1984年に読もうと思っていて忘れたという、よくあるパターン。

で、読み逃してから三十数年ほど過ぎた先日、ようやく読みました。
高橋和久氏による新訳版。電子書籍です。

さすがに、これだけ時間が経っていると、その間にいろんなところからネタバレというか、この作品の記事や話題が耳に入ったり目にしたりするので、読む前からだいたいの話の流れは知ってました。
それでも、読むのには全く興味をそがれるようなことも無く、最後まで面白く読みました。

いわゆるディストピア小説の古典的名作という評価だと思うのですが、僕にもそういうイメージで取っつきにくいのではという感じがありました。
しかしこれは新訳のためかもしれませんが、読み始めるとそんなことはまるでなく、すっと作品世界に入っていけました。

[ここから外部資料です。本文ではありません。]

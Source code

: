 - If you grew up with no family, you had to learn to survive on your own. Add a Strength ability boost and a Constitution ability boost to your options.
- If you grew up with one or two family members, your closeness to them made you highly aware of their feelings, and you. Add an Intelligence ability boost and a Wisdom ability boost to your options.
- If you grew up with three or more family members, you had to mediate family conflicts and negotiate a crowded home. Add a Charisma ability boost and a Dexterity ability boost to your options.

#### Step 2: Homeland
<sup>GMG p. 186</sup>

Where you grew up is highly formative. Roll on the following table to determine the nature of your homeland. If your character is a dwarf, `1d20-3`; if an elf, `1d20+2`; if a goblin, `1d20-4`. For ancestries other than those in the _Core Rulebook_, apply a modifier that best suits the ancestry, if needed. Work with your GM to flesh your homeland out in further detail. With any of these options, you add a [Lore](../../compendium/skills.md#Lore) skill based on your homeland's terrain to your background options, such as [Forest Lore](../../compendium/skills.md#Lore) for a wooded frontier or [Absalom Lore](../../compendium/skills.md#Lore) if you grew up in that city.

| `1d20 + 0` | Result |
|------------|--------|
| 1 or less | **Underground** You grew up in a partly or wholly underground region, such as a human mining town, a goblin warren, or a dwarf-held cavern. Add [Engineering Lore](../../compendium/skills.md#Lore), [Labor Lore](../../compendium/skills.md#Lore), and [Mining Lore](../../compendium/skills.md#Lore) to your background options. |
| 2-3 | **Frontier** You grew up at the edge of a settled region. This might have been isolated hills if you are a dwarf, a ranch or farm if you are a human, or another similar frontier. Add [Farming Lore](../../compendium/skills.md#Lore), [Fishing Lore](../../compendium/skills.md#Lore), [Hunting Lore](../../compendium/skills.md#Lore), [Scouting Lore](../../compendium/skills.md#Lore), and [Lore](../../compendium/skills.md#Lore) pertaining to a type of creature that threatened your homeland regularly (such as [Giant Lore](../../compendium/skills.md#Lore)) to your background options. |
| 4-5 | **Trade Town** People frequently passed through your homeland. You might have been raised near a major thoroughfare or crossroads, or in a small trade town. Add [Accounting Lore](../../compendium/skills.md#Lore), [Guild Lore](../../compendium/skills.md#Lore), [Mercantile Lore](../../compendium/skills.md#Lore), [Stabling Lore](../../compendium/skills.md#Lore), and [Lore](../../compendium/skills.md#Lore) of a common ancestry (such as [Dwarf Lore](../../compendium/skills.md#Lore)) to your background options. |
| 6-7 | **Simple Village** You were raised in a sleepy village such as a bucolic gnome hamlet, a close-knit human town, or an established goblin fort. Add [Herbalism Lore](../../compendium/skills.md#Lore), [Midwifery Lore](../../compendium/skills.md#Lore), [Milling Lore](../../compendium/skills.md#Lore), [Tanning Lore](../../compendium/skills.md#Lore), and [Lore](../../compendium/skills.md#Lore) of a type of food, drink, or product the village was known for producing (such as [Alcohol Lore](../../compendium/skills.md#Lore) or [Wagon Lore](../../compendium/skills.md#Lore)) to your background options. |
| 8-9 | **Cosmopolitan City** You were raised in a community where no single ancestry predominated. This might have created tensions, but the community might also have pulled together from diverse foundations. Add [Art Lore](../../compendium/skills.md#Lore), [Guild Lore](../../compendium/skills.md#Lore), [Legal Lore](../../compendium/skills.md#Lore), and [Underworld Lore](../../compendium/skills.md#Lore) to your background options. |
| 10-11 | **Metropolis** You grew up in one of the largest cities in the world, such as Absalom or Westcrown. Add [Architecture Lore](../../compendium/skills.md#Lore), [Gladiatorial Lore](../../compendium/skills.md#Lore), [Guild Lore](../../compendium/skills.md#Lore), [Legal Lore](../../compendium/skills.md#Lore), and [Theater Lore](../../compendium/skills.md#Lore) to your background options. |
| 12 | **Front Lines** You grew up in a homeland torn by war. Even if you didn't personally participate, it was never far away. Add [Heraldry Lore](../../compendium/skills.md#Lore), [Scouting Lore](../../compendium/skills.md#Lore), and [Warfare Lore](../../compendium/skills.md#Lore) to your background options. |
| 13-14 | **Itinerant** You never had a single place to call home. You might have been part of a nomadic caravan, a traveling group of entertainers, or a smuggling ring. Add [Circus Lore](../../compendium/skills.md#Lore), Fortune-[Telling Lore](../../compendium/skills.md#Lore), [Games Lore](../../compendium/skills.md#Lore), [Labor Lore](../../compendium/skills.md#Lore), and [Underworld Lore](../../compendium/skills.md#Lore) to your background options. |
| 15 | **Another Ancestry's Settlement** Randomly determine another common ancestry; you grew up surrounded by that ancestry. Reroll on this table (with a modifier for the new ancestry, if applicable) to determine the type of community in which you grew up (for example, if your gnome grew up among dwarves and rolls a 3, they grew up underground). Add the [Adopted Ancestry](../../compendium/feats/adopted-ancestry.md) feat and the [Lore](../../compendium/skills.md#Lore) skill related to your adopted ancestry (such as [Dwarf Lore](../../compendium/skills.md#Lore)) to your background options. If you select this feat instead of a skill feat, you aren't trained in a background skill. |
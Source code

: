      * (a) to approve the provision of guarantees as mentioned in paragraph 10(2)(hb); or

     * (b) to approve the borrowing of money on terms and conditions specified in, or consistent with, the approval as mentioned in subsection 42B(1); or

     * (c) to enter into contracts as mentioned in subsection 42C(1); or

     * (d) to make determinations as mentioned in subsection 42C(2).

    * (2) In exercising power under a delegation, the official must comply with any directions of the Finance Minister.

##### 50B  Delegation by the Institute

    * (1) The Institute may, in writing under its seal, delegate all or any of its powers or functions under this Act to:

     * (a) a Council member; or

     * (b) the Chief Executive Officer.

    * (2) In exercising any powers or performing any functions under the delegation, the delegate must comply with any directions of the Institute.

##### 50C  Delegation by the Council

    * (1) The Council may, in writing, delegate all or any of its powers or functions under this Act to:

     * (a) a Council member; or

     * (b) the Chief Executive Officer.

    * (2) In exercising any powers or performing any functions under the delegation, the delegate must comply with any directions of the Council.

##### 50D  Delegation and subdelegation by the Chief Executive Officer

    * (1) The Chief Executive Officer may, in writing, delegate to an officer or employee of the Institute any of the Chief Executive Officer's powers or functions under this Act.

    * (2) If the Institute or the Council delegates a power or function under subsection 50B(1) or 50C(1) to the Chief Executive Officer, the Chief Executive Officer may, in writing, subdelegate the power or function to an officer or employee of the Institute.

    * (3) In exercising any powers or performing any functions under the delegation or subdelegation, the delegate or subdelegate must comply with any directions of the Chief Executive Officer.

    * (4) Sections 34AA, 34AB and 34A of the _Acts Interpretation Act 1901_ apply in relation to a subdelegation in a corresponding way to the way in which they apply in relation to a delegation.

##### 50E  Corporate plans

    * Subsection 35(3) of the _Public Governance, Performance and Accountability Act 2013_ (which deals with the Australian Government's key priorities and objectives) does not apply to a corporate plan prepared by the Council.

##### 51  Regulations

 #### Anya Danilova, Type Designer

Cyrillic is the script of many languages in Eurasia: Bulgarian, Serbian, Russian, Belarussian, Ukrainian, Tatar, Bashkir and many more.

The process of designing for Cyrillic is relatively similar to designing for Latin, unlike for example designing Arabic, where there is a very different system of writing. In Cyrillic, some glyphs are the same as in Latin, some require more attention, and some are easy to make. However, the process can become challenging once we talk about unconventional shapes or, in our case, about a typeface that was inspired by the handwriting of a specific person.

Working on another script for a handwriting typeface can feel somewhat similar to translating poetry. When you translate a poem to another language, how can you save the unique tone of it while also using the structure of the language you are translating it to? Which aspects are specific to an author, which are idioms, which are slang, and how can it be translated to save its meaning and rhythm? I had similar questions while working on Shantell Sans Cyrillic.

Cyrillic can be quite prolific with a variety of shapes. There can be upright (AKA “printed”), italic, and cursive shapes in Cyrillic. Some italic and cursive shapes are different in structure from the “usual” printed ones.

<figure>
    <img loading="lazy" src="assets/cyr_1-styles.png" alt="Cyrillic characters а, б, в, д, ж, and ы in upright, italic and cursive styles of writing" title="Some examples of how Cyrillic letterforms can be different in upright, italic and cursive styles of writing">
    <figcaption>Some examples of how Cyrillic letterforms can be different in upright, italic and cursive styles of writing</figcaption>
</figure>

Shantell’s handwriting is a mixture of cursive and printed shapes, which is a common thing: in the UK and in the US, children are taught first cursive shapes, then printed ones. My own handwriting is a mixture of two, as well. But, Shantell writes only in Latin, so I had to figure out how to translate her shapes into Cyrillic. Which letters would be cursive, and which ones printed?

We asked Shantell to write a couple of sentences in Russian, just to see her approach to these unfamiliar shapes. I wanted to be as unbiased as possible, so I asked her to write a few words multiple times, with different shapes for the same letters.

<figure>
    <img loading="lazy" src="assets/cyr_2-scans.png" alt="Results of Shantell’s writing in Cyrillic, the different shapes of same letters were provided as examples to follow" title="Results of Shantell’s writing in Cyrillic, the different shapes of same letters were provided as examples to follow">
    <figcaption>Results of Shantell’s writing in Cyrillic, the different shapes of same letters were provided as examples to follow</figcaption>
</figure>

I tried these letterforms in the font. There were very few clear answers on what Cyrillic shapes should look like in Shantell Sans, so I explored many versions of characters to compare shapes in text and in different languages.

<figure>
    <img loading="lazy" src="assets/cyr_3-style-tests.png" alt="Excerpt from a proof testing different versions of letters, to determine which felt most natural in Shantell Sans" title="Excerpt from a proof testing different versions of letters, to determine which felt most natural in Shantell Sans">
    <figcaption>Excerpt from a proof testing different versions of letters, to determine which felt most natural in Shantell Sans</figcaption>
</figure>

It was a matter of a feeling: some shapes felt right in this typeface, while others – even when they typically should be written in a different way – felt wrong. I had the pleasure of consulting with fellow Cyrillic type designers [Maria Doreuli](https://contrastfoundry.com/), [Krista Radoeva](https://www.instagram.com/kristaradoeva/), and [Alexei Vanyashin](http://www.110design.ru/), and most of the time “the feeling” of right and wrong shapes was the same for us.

物語は、それほどドラマチックなことが起こるわけでもなく、比較的淡々と進んで、小説内テキストや問答や主人公の思索などが交互に現れ、その間に、時折、具体的な描写が入ってくるという構成だと理解しました。

解釈とか無いんですが、全体に読み応えというか、小説を読んでるなあという満足感が(笑)
そんな感想でいいのか……。
作品の感想、というよりは、掲載したイメージイラストが描きたかったというのが、正直なところかもしれません。

この世界の権力に都合の良いように事実をひとつ改変するたびに、つじつまを合わせるためにひたすら過去を書き換えていく作業が延々と続く世界、というのには妙に惹かれました。